I understand the desire to have a pet. I understand the desire to have a baby. What I do not understand is why anyone in their right minds would think a monkey of any type would fit either bill.

I am among the first to think monkeys are cute, especially the smaller species. And when they’re babies, they do indeed remind us of infants with their huge eyes and clinging behavior. But to take one of these animals in your home, raise it as a child, and think it will be your “forever baby” is abusive to the monkey, and stupid to the extreme.

It makes no more sense than bringing a lion cub into your home and then wondering why you have problems when it’s no longer a cub.
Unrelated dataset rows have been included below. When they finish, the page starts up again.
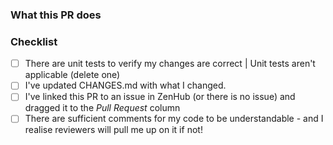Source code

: ### What this PR does




### Checklist
- [ ] There are unit tests to verify my changes are correct | Unit tests aren't applicable (delete one)
- [ ] I've updated CHANGES.md with what I changed.
- [ ] I've linked this PR to an issue in ZenHub (or there is no issue) and dragged it to the _Pull Request_ column
- [ ] There are sufficient comments for my code to be understandable - and I realise reviewers will pull me up on it if not!
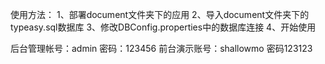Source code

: 使用方法：
1、部署document文件夹下的应用
2、导入document文件夹下的typeasy.sql数据库
3、修改DBConfig.properties中的数据库连接
4、开始使用

后台管理帐号：admin 密码：123456
前台演示账号：shallowmo 密码123123
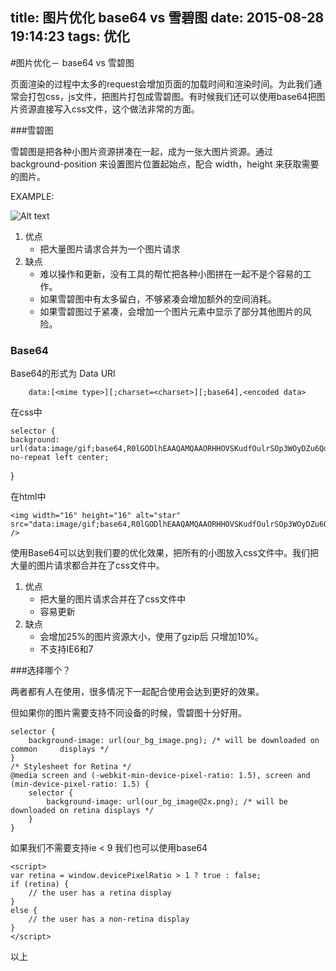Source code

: title: 图片优化 base64 vs 雪碧图
date: 2015-08-28 19:14:23
tags: 优化
---
#图片优化－ base64 vs 雪碧图


页面渲染的过程中太多的request会增加页面的加载时间和渲染时间。为此我们通常会打包css，js文件，把图片打包成雪碧图。有时候我们还可以使用base64把图片资源直接写入css文件，这个做法非常的方面。

###雪碧图

雪碧图是把各种小图片资源拼凑在一起，成为一张大图片资源。通过 background-position 来设置图片位置起始点，配合 width，height 来获取需要的图片。

EXAMPLE:


![Alt text](http://images.apple.com/global/nav/images/globalnav.png)

1. 优点
    * 把大量图片请求合并为一个图片请求
2. 缺点
    * 难以操作和更新，没有工具的帮忙把各种小图拼在一起不是个容易的工作。
    * 如果雪碧图中有太多留白，不够紧凑会增加额外的空间消耗。
    * 如果雪碧图过于紧凑，会增加一个图片元素中显示了部分其他图片的风险。


### Base64

Base64的形式为 Data URI

        data:[<mime type>][;charset=<charset>][;base64],<encoded data>

在css中

    selector {
	background: url(data:image/gif;base64,R0lGODlhEAAQAMQAAORHHOVSKudfOulrSOp3WOyDZu6QdvCchPGolfO0o/XBs/fNwfjZ0frl3/zy7////wAAAAAAAAAAAAAAAAAAAAAAAAAAAAAAAAAAAAAAAAAAAAAAAAAAAAAAAAAAAAAAACH5BAkAABAALAAAAAAQABAAAAVVICSOZGlCQAosJ6mu7fiyZeKqNKToQGDsM8hBADgUXoGAiqhSvp5QAnQKGIgUhwFUYLCVDFCrKUE1lBavAViFIDlTImbKC5Gm2hB0SlBCBMQiB0UjIQA7) no-repeat left center;
}

在html中

    <img width="16" height="16" alt="star" src="data:image/gif;base64,R0lGODlhEAAQAMQAAORHHOVSKudfOulrSOp3WOyDZu6QdvCchPGolfO0o/XBs/fNwfjZ0frl3/zy7////wAAAAAAAAAAAAAAAAAAAAAAAAAAAAAAAAAAAAAAAAAAAAAAAAAAAAAAAAAAAAAAACH5BAkAABAALAAAAAAQABAAAAVVICSOZGlCQAosJ6mu7fiyZeKqNKToQGDsM8hBADgUXoGAiqhSvp5QAnQKGIgUhwFUYLCVDFCrKUE1lBavAViFIDlTImbKC5Gm2hB0SlBCBMQiB0UjIQA7" />


使用Base64可以达到我们要的优化效果，把所有的小图放入css文件中。我们把大量的图片请求都合并在了css文件中。

1. 优点
    * 把大量的图片请求合并在了css文件中
    * 容易更新
2. 缺点
    * 会增加25%的图片资源大小，使用了gzip后 只增加10%。
    * 不支持IE6和7

###选择哪个？

两者都有人在使用，很多情况下一起配合使用会达到更好的效果。

但如果你的图片需要支持不同设备的时候，雪碧图十分好用。

    selector {
	    background-image: url(our_bg_image.png); /* will be downloaded on common     displays */
    }
    /* Stylesheet for Retina */
    @media screen and (-webkit-min-device-pixel-ratio: 1.5), screen and (min-device-pixel-ratio: 1.5) {
	    selector {
		    background-image: url(our_bg_image@2x.png); /* will be downloaded on retina displays */
	    }
    }

如果我们不需要支持ie < 9 我们也可以使用base64

    <script>
    var retina = window.devicePixelRatio > 1 ? true : false;
    if (retina) {
	    // the user has a retina display
    }
    else {
	    // the user has a non-retina display
    }
    </script>


以上





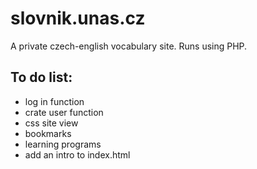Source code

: # slovnik.unas.cz
A private czech-english vocabulary site. Runs using PHP.

## To do list:
- log in function
- crate user function
- css site view
- bookmarks
- learning programs
- add an intro to index.html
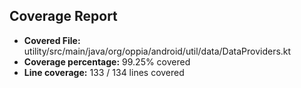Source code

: ## Coverage Report

- **Covered File:** utility/src/main/java/org/oppia/android/util/data/DataProviders.kt
- **Coverage percentage:** 99.25% covered
- **Line coverage:** 133 / 134 lines covered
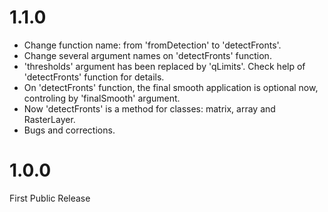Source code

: # 1.1.0
  - Change function name: from 'fromDetection' to 'detectFronts'.
  - Change several argument names on 'detectFronts' function.
  - 'thresholds' argument has been replaced by 'qLimits'. Check help of 'detectFronts' function for details.
  - On 'detectFronts' function, the final smooth application is optional now, controling by 'finalSmooth' argument.
  - Now 'detectFronts' is a method for classes: matrix, array and RasterLayer.
  - Bugs and corrections.

# 1.0.0
  First Public Release
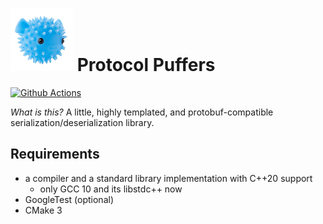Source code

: # ![puffer](asset/puffer.png) Protocol Puffers
[![Github Actions](https://github.com/PragmaTwice/protopuf/workflows/BuildAndTest/badge.svg)](https://github.com/PragmaTwice/protopuf/actions)

*What is this?*
A little, highly templated, and protobuf-compatible serialization/deserialization library.

## Requirements

- a compiler and a standard library implementation with C++20 support 
    - only GCC 10 and its libstdc++ now
- GoogleTest (optional)
- CMake 3
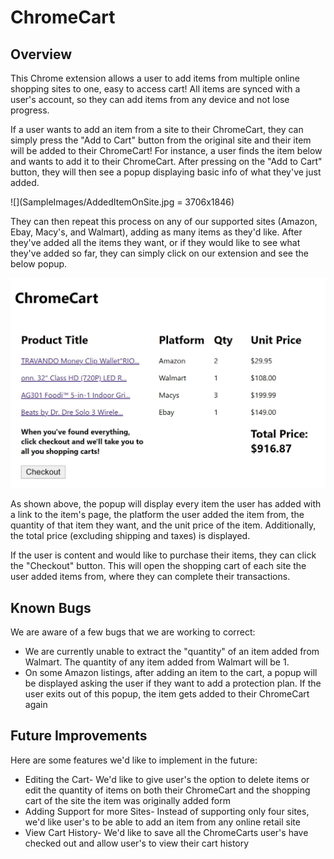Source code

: # ChromeCart

## Overview

This Chrome extension allows a user to add items from multiple online shopping sites to one, easy to access cart! All items are synced with a user's account, so they can add items from any device and not lose progress.

If a user wants to add an item from a site to their ChromeCart, they can simply press the "Add to Cart" button from the original site and their item will be added to their ChromeCart! For instance, a user finds the item below and wants to add it to their ChromeCart. After pressing on the "Add to Cart" button, they will then see a popup displaying basic info of what they've just added.

![](SampleImages/AddedItemOnSite.jpg = 3706x1846)

They can then repeat this process on any of our supported sites (Amazon, Ebay, Macy's, and Walmart), adding as many items as they'd like. After they've added all the items they want, or if they would like to see what they've added so far, they can simply click on our extension and see the below popup.

![](SampleImages/FinalPopUp.JPG)

As shown above, the popup will display every item the user has added with a link to the item's page, the platform the user added the item from, the quantity of that item they want, and the unit price of the item. Additionally, the total price (excluding shipping and taxes) is displayed.

If the user is content and would like to purchase their items, they can click the "Checkout" button. This will open the shopping cart of each site the user added items from, where they can complete their transactions.

## Known Bugs
We are aware of a few bugs that we are working to correct:
* We are currently unable to extract the "quantity" of an item added from Walmart. The quantity of any item added from Walmart will be 1.
* On some Amazon listings, after adding an item to the cart, a popup will be displayed asking the user if they want to add a protection plan. If the user exits out of this popup, the item gets added to their ChromeCart again

## Future Improvements
Here are some features we'd like to implement in the future:
* Editing the Cart- We'd like to give user's the option to delete items or edit the quantity of items on both their ChromeCart and the shopping cart of the site the item was originally added form
* Adding Support for more Sites- Instead of supporting only four sites, we'd like user's to be able to add an item from any online retail site
* View Cart History- We'd like to save all the ChromeCarts user's have checked out and allow user's to view their cart history
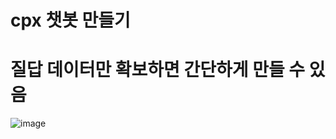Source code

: # cpx 챗봇 만들기
# 질답 데이터만 확보하면 간단하게 만들 수 있음

![image](https://github.com/Garlic-Ryu/cpx/assets/112372749/05240f64-5989-41e8-81df-c0ebdaa525a0)

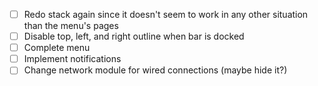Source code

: - [ ] Redo stack again since it doesn't seem to work in any other situation than the menu's pages
- [ ] Disable top, left, and right outline when bar is docked
- [ ] Complete menu
- [ ] Implement notifications
- [ ] Change network module for wired connections (maybe hide it?)
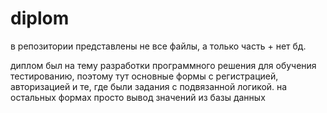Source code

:# diplom
в репозитории представлены не все файлы, а только часть + нет бд.

диплом был на тему разработки программного решения для обучения тестированию, поэтому тут основные формы с регистрацией, авторизацией и те, где были задания с подвязанной логикой. на остальных формах просто вывод значений из базы данных
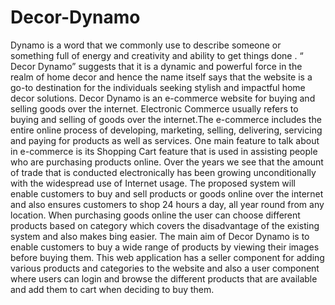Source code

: # Decor-Dynamo
Dynamo is a word that we commonly use to describe someone or something full of energy and creativity and ability to get things done . “ Decor Dynamo” suggests that it is a dynamic and powerful force in the realm of home decor and hence the name itself says that the website is a go-to destination for the individuals seeking stylish and impactful home decor solutions. Decor Dynamo is an e-commerce website for buying and selling goods over the internet.
Electronic Commerce usually refers to buying and selling of goods over the internet.The e-commerce includes the entire online process of developing, marketing, selling, delivering, servicing and paying for products as well as services. One main feature to talk about in e-commerce is its Shopping Cart feature that is used in assisting people who are purchasing products online. Over the years we see that the amount of trade that is conducted electronically has been growing unconditionally with the widespread use of Internet usage.
The proposed system will enable customers to buy and sell products or goods online over the internet and also ensures customers to shop 24 hours a day, all year round from any location. When purchasing goods online the user can choose different products based on category which covers the disadvantage of the existing system and also makes bing easier.
The main aim of Decor Dynamo is to enable customers to buy a wide range of products by viewing their images before buying them. This web application has a seller component for adding various products and categories to the website and also a user component where users can login and browse the different products that are available and add them to cart when deciding to buy them.
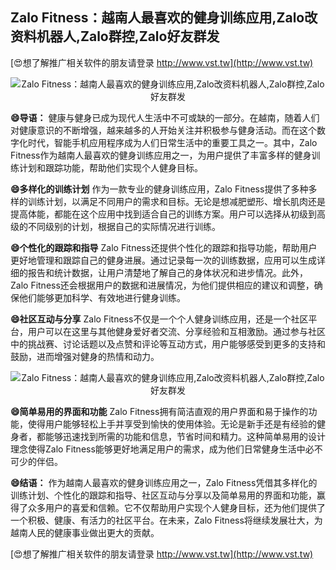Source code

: ## **Zalo Fitness：越南人最喜欢的健身训练应用,Zalo改资料机器人,Zalo群控,Zalo好友群发**

[😍想了解推广相关软件的朋友请登录 http://www.vst.tw](http://www.vst.tw)

 <center><img src="https://vst.tw/MP4/tuiguang/png/1.png" alt="Zalo Fitness：越南人最喜欢的健身训练应用,Zalo改资料机器人,Zalo群控,Zalo好友群发"></center>

**😄导语：**
健康与健身已成为现代人生活中不可或缺的一部分。在越南，随着人们对健康意识的不断增强，越来越多的人开始关注并积极参与健身活动。而在这个数字化时代，智能手机应用程序成为人们日常生活中的重要工具之一。其中，Zalo Fitness作为越南人最喜欢的健身训练应用之一，为用户提供了丰富多样的健身训练计划和跟踪功能，帮助他们实现个人健身目标。

**😄多样化的训练计划**
作为一款专业的健身训练应用，Zalo Fitness提供了多种多样的训练计划，以满足不同用户的需求和目标。无论是想减肥塑形、增长肌肉还是提高体能，都能在这个应用中找到适合自己的训练方案。用户可以选择从初级到高级的不同级别的计划，根据自己的实际情况进行训练。

**😄个性化的跟踪和指导**
Zalo Fitness还提供个性化的跟踪和指导功能，帮助用户更好地管理和跟踪自己的健身进展。通过记录每一次的训练数据，应用可以生成详细的报告和统计数据，让用户清楚地了解自己的身体状况和进步情况。此外，Zalo Fitness还会根据用户的数据和进展情况，为他们提供相应的建议和调整，确保他们能够更加科学、有效地进行健身训练。

**😄社区互动与分享**
Zalo Fitness不仅是一个个人健身训练应用，还是一个社区平台，用户可以在这里与其他健身爱好者交流、分享经验和互相激励。通过参与社区中的挑战赛、讨论话题以及点赞和评论等互动方式，用户能够感受到更多的支持和鼓励，进而增强对健身的热情和动力。

 <center><img src="https://vst.tw/MP4/tuiguang/png/7.png" alt="Zalo Fitness：越南人最喜欢的健身训练应用,Zalo改资料机器人,Zalo群控,Zalo好友群发"></center>

**😄简单易用的界面和功能**
Zalo Fitness拥有简洁直观的用户界面和易于操作的功能，使得用户能够轻松上手并享受到愉快的使用体验。无论是新手还是有经验的健身者，都能够迅速找到所需的功能和信息，节省时间和精力。这种简单易用的设计理念使得Zalo Fitness能够更好地满足用户的需求，成为他们日常健身生活中必不可少的伴侣。

**😄结语：**
作为越南人最喜欢的健身训练应用之一，Zalo Fitness凭借其多样化的训练计划、个性化的跟踪和指导、社区互动与分享以及简单易用的界面和功能，赢得了众多用户的喜爱和信赖。它不仅帮助用户实现个人健身目标，还为他们提供了一个积极、健康、有活力的社区平台。在未来，Zalo Fitness将继续发展壮大，为越南人民的健康事业做出更大的贡献。

[😍想了解推广相关软件的朋友请登录 http://www.vst.tw](http://www.vst.tw)



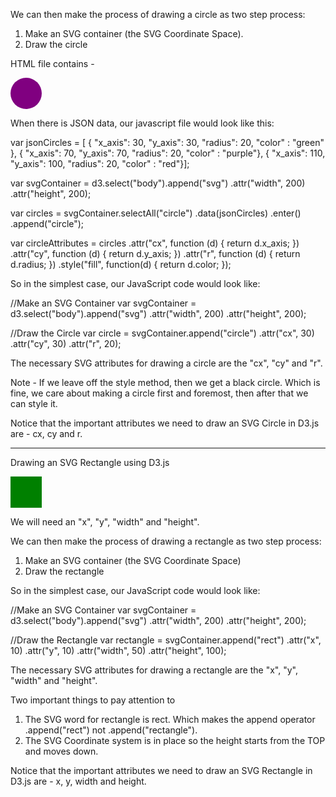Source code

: We can then make the process of drawing a circle as two step process:
1. Make an SVG container (the SVG Coordinate Space).
2. Draw the circle

HTML file contains -

  <svg width="50" height="50">
    <circle cx="25" cy="25" r="25" fill="purple" />
  </svg>
  
When there is JSON data, our javascript file would look like this:

var jsonCircles = [
   { "x_axis": 30, "y_axis": 30, "radius": 20, "color" : "green" },
   { "x_axis": 70, "y_axis": 70, "radius": 20, "color" : "purple"},
   { "x_axis": 110, "y_axis": 100, "radius": 20, "color" : "red"}];
 
var svgContainer = d3.select("body").append("svg")
                                     .attr("width", 200)
                                     .attr("height", 200);
 
var circles = svgContainer.selectAll("circle")
                          .data(jsonCircles)
                          .enter()
                          .append("circle");

var circleAttributes = circles
                       .attr("cx", function (d) { return d.x_axis; })
                       .attr("cy", function (d) { return d.y_axis; })
                       .attr("r", function (d) { return d.radius; })
                       .style("fill", function(d) { return d.color; });

So in the simplest case, our JavaScript code would look like:

//Make an SVG Container
var svgContainer = d3.select("body").append("svg")
                                    .attr("width", 200)
                                    .attr("height", 200);
 
 //Draw the Circle
 var circle = svgContainer.append("circle")
                          .attr("cx", 30)
                          .attr("cy", 30)
                          .attr("r", 20);

The necessary SVG attributes for drawing a circle are the "cx", "cy" and "r".

Note - If we leave off the style method, then we get a black circle. Which is fine, we care about making a circle first and foremost, 
then after that we can style it.

Notice that the important attributes we need to draw an SVG Circle in D3.js are - cx, cy and r.

*************************************************************************************************************************************
Drawing an SVG Rectangle using D3.js

<svg width="50" height="50">
  <rect x="0" y="0" width="50" height="50" fill="green" />
</svg>

We will need an "x", "y", "width" and "height".

We can then make the process of drawing a rectangle as two step process:
1) Make an SVG container (the SVG Coordinate Space)
2) Draw the rectangle

So in the simplest case, our JavaScript code would look like:

 //Make an SVG Container
 var svgContainer = d3.select("body").append("svg")
                                     .attr("width", 200)
                                     .attr("height", 200);
 
 //Draw the Rectangle
 var rectangle = svgContainer.append("rect")
                             .attr("x", 10)
                             .attr("y", 10)
                             .attr("width", 50)
                             .attr("height", 100);

The necessary SVG attributes for drawing a rectangle are the "x", "y", "width" and "height".

Two important things to pay attention to

1. The SVG word for rectangle is rect. Which makes the append operator .append("rect") not .append("rectangle").
2. The SVG Coordinate system is in place so the height starts from the TOP and moves down.

Notice that the important attributes we need to draw an SVG Rectangle in D3.js are - x, y, width and height.
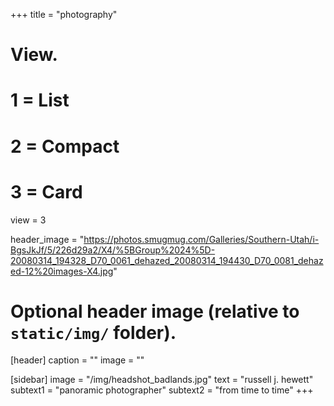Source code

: +++
title = "photography"

# View.
#   1 = List
#   2 = Compact
#   3 = Card
view = 3

header_image = "https://photos.smugmug.com/Galleries/Southern-Utah/i-BgsJkJf/5/226d29a2/X4/%5BGroup%2024%5D-20080314_194328_D70_0061_dehazed_20080314_194430_D70_0081_dehazed-12%20images-X4.jpg"

# Optional header image (relative to `static/img/` folder).
[header]
  caption = ""
  image = ""


[sidebar]
  image = "/img/headshot_badlands.jpg"
  text = "russell j. hewett"
  subtext1 = "panoramic photographer"
  subtext2 = "from time to time"
+++
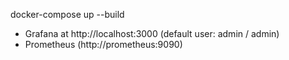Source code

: 
docker-compose up --build
- Grafana at http://localhost:3000 (default user: admin / admin)
- Prometheus (http://prometheus:9090)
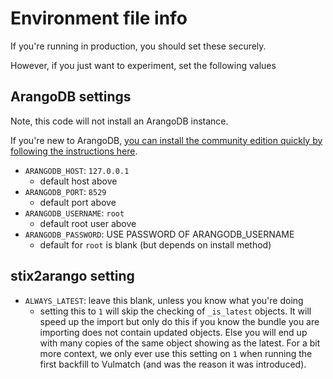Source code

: # Environment file info

If you're running in production, you should set these securely.

However, if you just want to experiment, set the following values

## ArangoDB settings

Note, this code will not install an ArangoDB instance.

If you're new to ArangoDB, [you can install the community edition quickly by following the instructions here](https://arangodb.com/community-server/).

* `ARANGODB_HOST`: `127.0.0.1`
	* default host above
* `ARANGODB_PORT`: `8529`
	* default port above
* `ARANGODB_USERNAME`: `root`
	* default root user above
* `ARANGODB_PASSWORD`: USE PASSWORD OF ARANGODB_USERNAME
	* default for `root` is blank (but depends on install method)

## stix2arango setting

* `ALWAYS_LATEST`: leave this blank, unless you know what you're doing
	* setting this to `1` will skip the checking of `_is_latest` objects. It will speed up the import but only do this if you know the bundle you are importing does not contain updated objects. Else you will end up with many copies of the same object showing as the latest. For a bit more context, we only ever use this setting on `1` when running the first backfill to Vulmatch (and was the reason it was introduced).
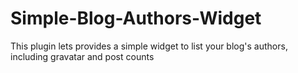 Simple-Blog-Authors-Widget
==========================

This plugin lets provides a simple widget to list your blog's authors, including gravatar and post counts
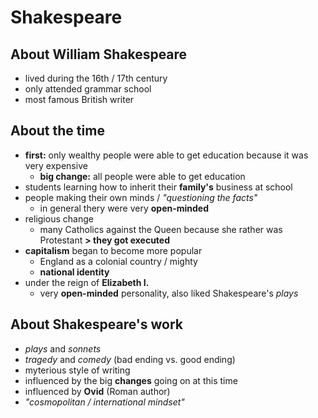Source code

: # Shakespeare

## About William Shakespeare

- lived during the 16th / 17th century
- only attended grammar school
- most famous British writer

## About the time

- **first:** only wealthy people were able to get education because it was very expensive
	- **big change:** all people were able to get education
- students learning how to inherit their **family's** business at school
- people making their own minds / *"questioning the facts"*
	- in general thery were very **open-minded**
- religious change
	- many Catholics against the Queen because she rather was Protestant  **> they got executed**
- **capitalism** began to become more popular
	- England as a colonial country / mighty
	- **national identity**
- under the reign of **Elizabeth I.**
	- very **open-minded** personality, also liked Shakespeare's *plays*

## About Shakespeare's work

- *plays* and *sonnets*
- *tragedy* and *comedy* (bad ending vs. good ending)
- myterious style of writing
- influenced by the big **changes** going on at this time
- influenced by **Ovid** (Roman author)
- *"cosmopolitan / international mindset"*

<!--stackedit_data:
eyJoaXN0b3J5IjpbLTkwMDc4OTk3MV19
-->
Monkeys are wild animals with needs and instincts, and most of those needs and instincts don’t match up with life indoors, sitting in a high chair and eating a human diet. As these “babies” grow, they become more aggressive, and when frustrated can do serious harm to humans, other pets, and your house.

Seventy percent of monkeys being raised by humans develop diabetes. In the wild, no monkeys develop diabetes.

When they begin to reach puberty and develop behavioral problems, people have their teeth pulled. Yes, you read that right: they have perfectly healthy teeth pulled so that when their “forever baby” bites them, the worst they’ll get is a bruise. Most vets won’t do this, of course, but there are always the unscrupulous. But teeth or no teeth, monkeys of any size tend to be stronger than humans. Try dealing with that.

My question is how anyone in their right mind thinks that taking an animal that is meant to swing from the treetops with its own kind, eating a diet of raw fruits and vegetables and leaves, can possibly be meant to sit in a high chair, eat a human diet, sleep in a crib, wear diapers, and never be allowed out into the natural world except on the end of a leash?

If you deprived a human kid of its needs in this way, you’d go to jail. But it’s okay to do to a monkey?

Many states are passing laws to prevent this practice, but the Monkey Moms respond with, “The government has no right to tell me I can’t own a monkey.”

Maybe no right to tell you you can’t own one, but certainly a right to tell you that you can’t abuse one.